Problem statement
Work out how many lines in the entries contain the string "cout", and give nothing but that number.

The input
....
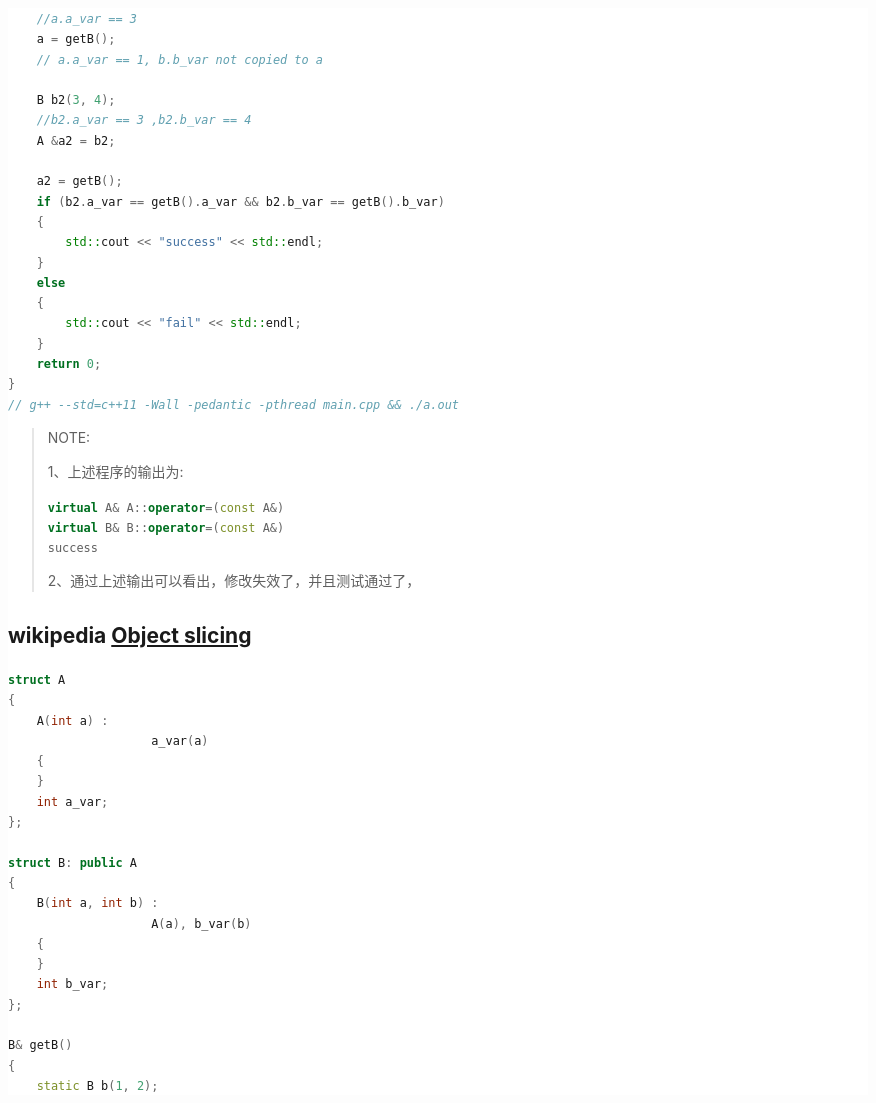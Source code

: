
 ```C++
	//a.a_var == 3
	a = getB();
	// a.a_var == 1, b.b_var not copied to a

	B b2(3, 4);
	//b2.a_var == 3 ,b2.b_var == 4
	A &a2 = b2;

	a2 = getB();
	if (b2.a_var == getB().a_var && b2.b_var == getB().b_var)
	{
		std::cout << "success" << std::endl;
	}
	else
	{
		std::cout << "fail" << std::endl;
	}
	return 0;
}
// g++ --std=c++11 -Wall -pedantic -pthread main.cpp && ./a.out


```

> NOTE: 
>
> 1、上述程序的输出为: 
>
> ```C++
> virtual A& A::operator=(const A&)
> virtual B& B::operator=(const A&)
> success
> ```
>
> 2、通过上述输出可以看出，修改失效了，并且测试通过了，



## wikipedia [Object slicing](https://en.wikipedia.org/wiki/Object_slicing)



```C++
struct A
{
	A(int a) :
					a_var(a)
	{
	}
	int a_var;
};

struct B: public A
{
	B(int a, int b) :
					A(a), b_var(b)
	{
	}
	int b_var;
};

B& getB()
{
	static B b(1, 2);
```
....
The answer
2